Pihak kejaksaan menyusun surat tuntutan setebal 1.597 halaman yang mendakwa adanya penyimpangan dalam pengadaan 1,2 juta unit perangkat teknologi tersebut. Nadiem dituduh mengarahkan kontrak demi kepentingan investasi pada perusahaan yang didirikannya.
Nadiem Makarim secara tegas membantah seluruh dakwaan tersebut dan menyatakan bahwa fakta persidangan tidak menjadi dasar dalam penyusunan tuntutan.
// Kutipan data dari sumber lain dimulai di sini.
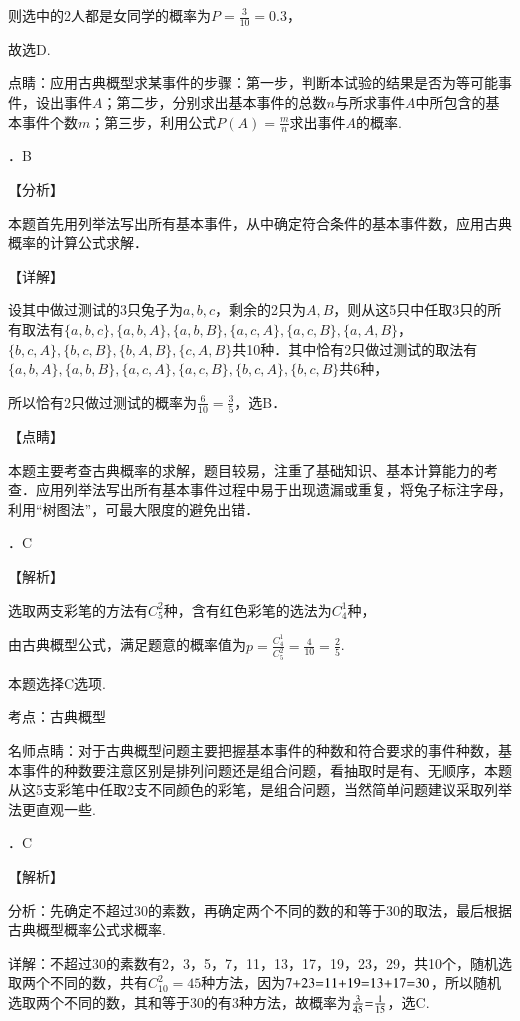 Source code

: \documentclass[a4paper,11pt,UTF8,twoside]{ctexart} %
\begin{document}
则选中的2人都是女同学的概率为$P=\frac{3}{10} =0.3$，

故选D.

\noindent 点睛：应用古典概型求某事件的步骤：第一步，判断本试验的结果是否为等可能事件，设出事件$A$；第二步，分别求出基本事件的总数$n$与所求事件$A$中所包含的基本事件个数$m$；第三步，利用公式$P(A)=\frac{m}{n} $求出事件$A$的概率.

．B

\noindent 【分析】

\noindent 本题首先用列举法写出所有基本事件，从中确定符合条件的基本事件数，应用古典概率的计算公式求解．

\noindent 【详解】

\noindent 设其中做过测试的3只兔子为$a,b,c$，剩余的2只为$A,B$，则从这5只中任取3只的所有取法有$\{ a,b,c\} ,\{ a,b,A\} ,\{ a,b,B\} ,\{ a,c,A\} ,\{ a,c,B\} ,\{ a,A,B\} $，$\{ b,c,A\} ,\{ b,c,B\} ,\{ b,A,B\} ,\{ c,A,B\} $共10种．其中恰有2只做过测试的取法有$\{ a,b,A\} ,\{ a,b,B\} ,\{ a,c,A\} ,\{ a,c,B\} ,$$\{ b,c,A\} ,\{ b,c,B\} $共6种，

\noindent 所以恰有2只做过测试的概率为$\frac{6}{10} =\frac{3}{5} $，选B．

\noindent 【点睛】

\noindent 本题主要考查古典概率的求解，题目较易，注重了基础知识、基本计算能力的考查．应用列举法写出所有基本事件过程中易于出现遗漏或重复，将兔子标注字母，利用``树图法''，可最大限度的避免出错．

．C

\noindent 【解析】

\noindent 选取两支彩笔的方法有$C_{5}^{2} $种，含有红色彩笔的选法为$C_{4}^{1} $种，

\noindent 由古典概型公式，满足题意的概率值为$p=\frac{C_{4}^{1} }{C_{5}^{2} } =\frac{4}{10} =\frac{2}{5} $.

\noindent 本题选择C选项.

\noindent 考点：古典概型

\noindent 名师点睛：对于古典概型问题主要把握基本事件的种数和符合要求的事件种数，基本事件的种数要注意区别是排列问题还是组合问题，看抽取时是有、无顺序，本题从这5支彩笔中任取2支不同颜色的彩笔，是组合问题，当然简单问题建议采取列举法更直观一些.

．C

\noindent 【解析】

\noindent 分析：先确定不超过30的素数，再确定两个不同的数的和等于30的取法，最后根据古典概型概率公式求概率.

\noindent 详解：不超过30的素数有2，3，5，7，11，13，17，19，23，29，共10个，随机选取两个不同的数，共有$C_{10}^{2} =45$种方法，因为$7{\rm +}23{\rm =}11{\rm +}19{\rm =}13{\rm +}17{\rm =}30$，所以随机选取两个不同的数，其和等于30的有3种方法，故概率为$\frac{3}{45} {\rm =}\frac{1}{15} $，选C.
\end{document}
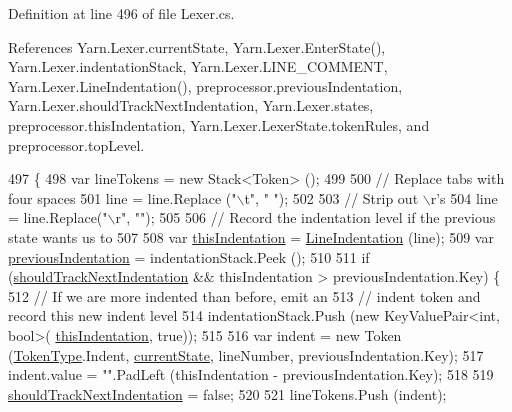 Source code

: Definition at line 496 of file Lexer.\-cs.



References Yarn.\-Lexer.\-current\-State, Yarn.\-Lexer.\-Enter\-State(), Yarn.\-Lexer.\-indentation\-Stack, Yarn.\-Lexer.\-L\-I\-N\-E\-\_\-\-C\-O\-M\-M\-E\-N\-T, Yarn.\-Lexer.\-Line\-Indentation(), preprocessor.\-previous\-Indentation, Yarn.\-Lexer.\-should\-Track\-Next\-Indentation, Yarn.\-Lexer.\-states, preprocessor.\-this\-Indentation, Yarn.\-Lexer.\-Lexer\-State.\-token\-Rules, and preprocessor.\-top\-Level.


\begin{DoxyCode}
497         \{
498             var lineTokens = \textcolor{keyword}{new} Stack<Token> ();
499 
500             \textcolor{comment}{// Replace tabs with four spaces}
501             line = line.Replace (\textcolor{stringliteral}{"\(\backslash\)t"}, \textcolor{stringliteral}{"    "});
502 
503             \textcolor{comment}{// Strip out \(\backslash\)r's}
504             line = line.Replace(\textcolor{stringliteral}{"\(\backslash\)r"}, \textcolor{stringliteral}{""});
505 
506             \textcolor{comment}{// Record the indentation level if the previous state wants us to}
507 
508             var \hyperlink{a00330_a0e59365a4aa5811f6495b92a51e23573}{thisIndentation} = \hyperlink{a00117_a4079b10b099e5d85f5482f9e7eac4179}{LineIndentation} (line);
509             var \hyperlink{a00330_ade44b858578c3eab7b6f90030a0e3ea1}{previousIndentation} = indentationStack.Peek ();
510 
511             \textcolor{keywordflow}{if} (\hyperlink{a00117_ac670aac2245cbd4694dfbd5b69313218}{shouldTrackNextIndentation} && thisIndentation > 
      previousIndentation.Key) \{
512                 \textcolor{comment}{// If we are more indented than before, emit an}
513                 \textcolor{comment}{// indent token and record this new indent level}
514                 indentationStack.Push (\textcolor{keyword}{new} KeyValuePair<int, bool>(
      \hyperlink{a00330_a0e59365a4aa5811f6495b92a51e23573}{thisIndentation}, \textcolor{keyword}{true}));
515 
516                 var indent = \textcolor{keyword}{new} Token (\hyperlink{a00041_a301aa7c866593a5b625a8fc158bbeace}{TokenType}.Indent, \hyperlink{a00117_ac90b7dce8103425a148f9e8588f14137}{currentState}, lineNumber, 
      previousIndentation.Key);
517                 indent.value = \textcolor{stringliteral}{""}.PadLeft (thisIndentation - previousIndentation.Key);
518 
519                 \hyperlink{a00117_ac670aac2245cbd4694dfbd5b69313218}{shouldTrackNextIndentation} = \textcolor{keyword}{false};
520 
521                 lineTokens.Push (indent);

\end{DoxyCode}
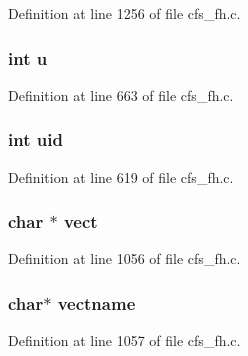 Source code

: Definition at line 1256 of file cfs\_\-fh.c.
\subsubsection{\setlength{\rightskip}{0pt plus 5cm}int {\bf u}}\label{cfs__fh_8c_a22}




Definition at line 663 of file cfs\_\-fh.c.
\subsubsection{\setlength{\rightskip}{0pt plus 5cm}int {\bf uid}}\label{cfs__fh_8c_a20}




Definition at line 619 of file cfs\_\-fh.c.
\subsubsection{\setlength{\rightskip}{0pt plus 5cm}char $\ast$ {\bf vect}}\label{cfs__fh_8c_a12}




Definition at line 1056 of file cfs\_\-fh.c.
\subsubsection{\setlength{\rightskip}{0pt plus 5cm}char$\ast$ {\bf vectname}}\label{cfs__fh_8c_a31}




Definition at line 1057 of file cfs\_\-fh.c. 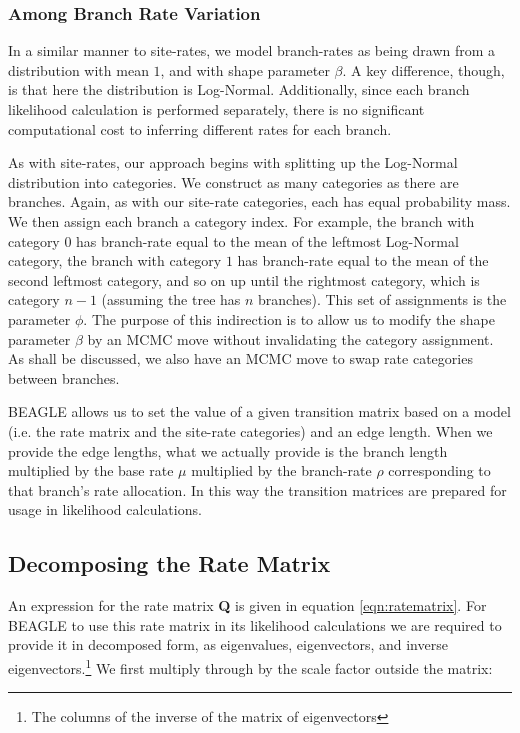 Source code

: \documentclass[10pt,journal,compsoc]{IEEEtran}
\begin{document}
\subsubsection{Among Branch Rate Variation}

In a similar manner to site-rates, we model branch-rates as being drawn from a distribution with mean $1$, and with shape parameter $\beta$. A key difference, though, is that here the distribution is Log-Normal. Additionally, since each branch likelihood calculation is performed separately, there is no significant computational cost to inferring different rates for each branch\cite{drummond2006relaxed}.

As with site-rates, our approach begins with splitting up the Log-Normal distribution into categories. We construct as many categories as there are branches. Again, as with our site-rate categories, each has equal probability mass. We then assign each branch a category index. For example, the branch with category $0$ has branch-rate equal to the mean of the leftmost Log-Normal category, the branch with category $1$ has branch-rate equal to the mean of the second leftmost category, and so on up until the rightmost category, which is category $n - 1$ (assuming the tree has $n$ branches). This set of assignments is the parameter $\phi$. The purpose of this indirection is to allow us to modify the shape parameter $\beta$ by an MCMC move without invalidating the category assignment. As shall be discussed, we also have an MCMC move to swap rate categories between branches.

BEAGLE allows us to set the value of a given transition matrix based on a model (i.e. the rate matrix and the site-rate categories) and an edge length. When we provide the edge lengths, what we actually provide is the branch length multiplied by the base rate $\mu$ multiplied by the branch-rate $\rho$ corresponding to that branch's rate allocation. In this way the transition matrices are prepared for usage in likelihood calculations.

\subsection{Decomposing the Rate Matrix}

An expression for the rate matrix \textbf{Q} is given in equation \eqref{eqn:ratematrix}. For BEAGLE to use this rate matrix in its likelihood calculations we are required to provide it in decomposed form, as eigenvalues, eigenvectors, and inverse eigenvectors.\footnote{The columns of the inverse of the matrix of eigenvectors} We first multiply through by the scale factor outside the matrix:
\end{document}
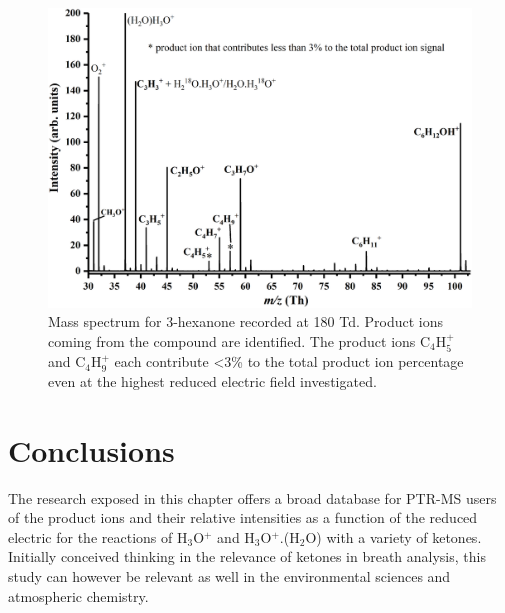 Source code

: 


\begin{figure}%
\centering
\includegraphics[height=0.35\textheight]{pics/ketones/plot_7.png}
\caption{Mass spectrum for 3-hexanone recorded at 180 Td. Product ions coming from the compound are identified. The product ions C$_4$H$_5^+$ and C$_4$H$_9^+$ each contribute <3\% to the total product ion percentage even at the highest reduced electric field investigated.}
\label{fig:ke_fig3}
\end{figure}






\section{Conclusions}
The research exposed in this chapter offers a broad database for PTR-MS users of the product ions and their relative intensities as a function of the reduced electric for the reactions of H$_3$O$^+$ and H$_3$O$^+$.(H$_2$O) with a variety of ketones.
Initially conceived thinking in the relevance of ketones in breath analysis, this study can however be relevant as well in the environmental sciences and atmospheric chemistry.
Ia merasa adanya ketidakadilan dalam proses hukum yang sedang dijalaninya saat ini.
"mobil biru" ujar Nadiem Makarim, Mantan Mendikbudristek saat mengibaratkan bukti persidangan yang menurutnya diabaikan oleh jaksa.
Mantan petinggi Gojek tersebut menyatakan kekecewaannya terhadap proses hukum ini setelah masa pengabdiannya di pemerintahan. Meski demikian, ia menegaskan tidak menyesali keputusannya untuk masuk ke dalam jajaran kabinet.
"I tidak pernah menyesal bergabung dalam pemerintah," kata Nadiem Makarim, Mantan Mendikbudristek.
Ia mengungkapkan bahwa perasaannya saat ini lebih kepada rasa sedih mendalam terhadap negara atas tuntutan yang dianggapnya sangat berat. Nadiem juga merefleksikan pengalamannya selama berada di birokrasi pemerintahan.
"patah hati" ucap Nadiem Makarim, Mantan Mendikbudristek.
Jaksa membangun konstruksi perkara berdasarkan dugaan pertukaran kepentingan atau quid pro quo antara kontrak pengadaan dengan investasi Google ke induk perusahaan Gojek. Nilai kerugian negara dalam kasus ini diperkirakan mencapai Rp 2,1 triliun akibat penggelembungan harga dan pengadaan yang dianggap tidak bermanfaat.
Google Indonesia melalui keterangan resminya telah memberikan bantahan terkait keterlibatan investasi mereka dengan proyek kementerian tersebut. Perusahaan teknologi global ini menegaskan bahwa investasi dilakukan secara independen dari urusan pengadaan pemerintah.
"Investasi pada entitas terkait Gojek ini tidak memiliki hubungan apa pun" tegas Google Indonesia, Perusahaan Teknologi.
Kesaksian pendukung juga datang dari mantan petinggi Google wilayah Asia Pasifik dalam persidangan daring di Pengadilan Tipikor. Ia memastikan tidak ada pembicaraan khusus terkait investasi yang berhubungan dengan kerja sama produk di kementerian.
"tidak ada koneksi antara investasi tersebut dengan pembicaraan apa pun" terang Scott Beaumont, Mantan Presiden Google Asia Pasifik.
Nadiem turut memberikan klarifikasi mengenai asal-usul kekayaannya yang disebut dalam persidangan. Ia menjelaskan bahwa nilai aset tersebut berasal dari kepemilikan saham resmi yang telah dilaporkan dalam dokumen perpajakan negara.
"sinyal bahaya" cetus Nadiem Makarim, Mantan Mendikbudristek saat merujuk pada dampak kasus hukum rekan profesionalnya terhadap minat talenta muda masuk ke pemerintahan.